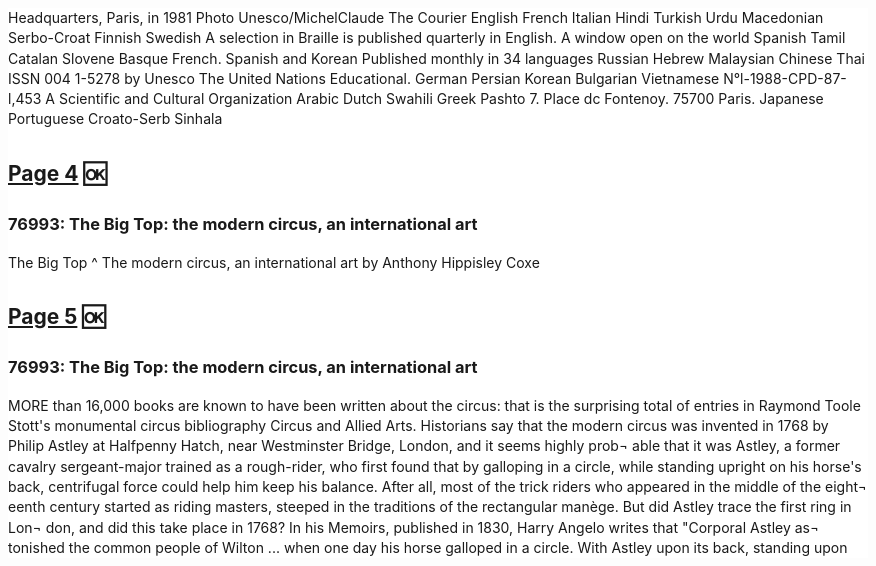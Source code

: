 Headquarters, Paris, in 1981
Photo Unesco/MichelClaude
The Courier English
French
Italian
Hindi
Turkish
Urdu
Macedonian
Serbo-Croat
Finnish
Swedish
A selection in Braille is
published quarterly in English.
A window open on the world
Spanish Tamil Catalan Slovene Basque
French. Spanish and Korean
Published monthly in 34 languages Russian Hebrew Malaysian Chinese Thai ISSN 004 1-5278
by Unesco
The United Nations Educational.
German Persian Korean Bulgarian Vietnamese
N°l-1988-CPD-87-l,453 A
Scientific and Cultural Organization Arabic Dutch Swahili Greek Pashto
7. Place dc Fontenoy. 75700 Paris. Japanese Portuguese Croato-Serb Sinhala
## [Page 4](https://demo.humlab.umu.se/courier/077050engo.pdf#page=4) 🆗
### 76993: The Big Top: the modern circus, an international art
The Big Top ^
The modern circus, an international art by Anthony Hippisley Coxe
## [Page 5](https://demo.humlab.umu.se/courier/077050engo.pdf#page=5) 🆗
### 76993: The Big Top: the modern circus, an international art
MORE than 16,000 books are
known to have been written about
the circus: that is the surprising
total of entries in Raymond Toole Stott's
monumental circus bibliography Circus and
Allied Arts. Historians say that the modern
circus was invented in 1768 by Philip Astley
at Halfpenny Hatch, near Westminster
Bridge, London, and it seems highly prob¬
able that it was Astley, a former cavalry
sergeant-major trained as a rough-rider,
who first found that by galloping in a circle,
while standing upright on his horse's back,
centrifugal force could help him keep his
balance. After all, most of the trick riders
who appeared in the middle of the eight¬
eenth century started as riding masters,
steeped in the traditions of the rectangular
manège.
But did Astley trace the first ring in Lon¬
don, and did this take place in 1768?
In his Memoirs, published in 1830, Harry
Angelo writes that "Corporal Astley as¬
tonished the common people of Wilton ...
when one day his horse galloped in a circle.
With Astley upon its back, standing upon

**What you are asked to do**
Repeat exactly the lines of the material from the one with "tonished the common people of Wilton ..." through the end, both the first and the last included.

**Response below**
tonished the common people of Wilton ...
when one day his horse galloped in a circle.
With Astley upon its back, standing upon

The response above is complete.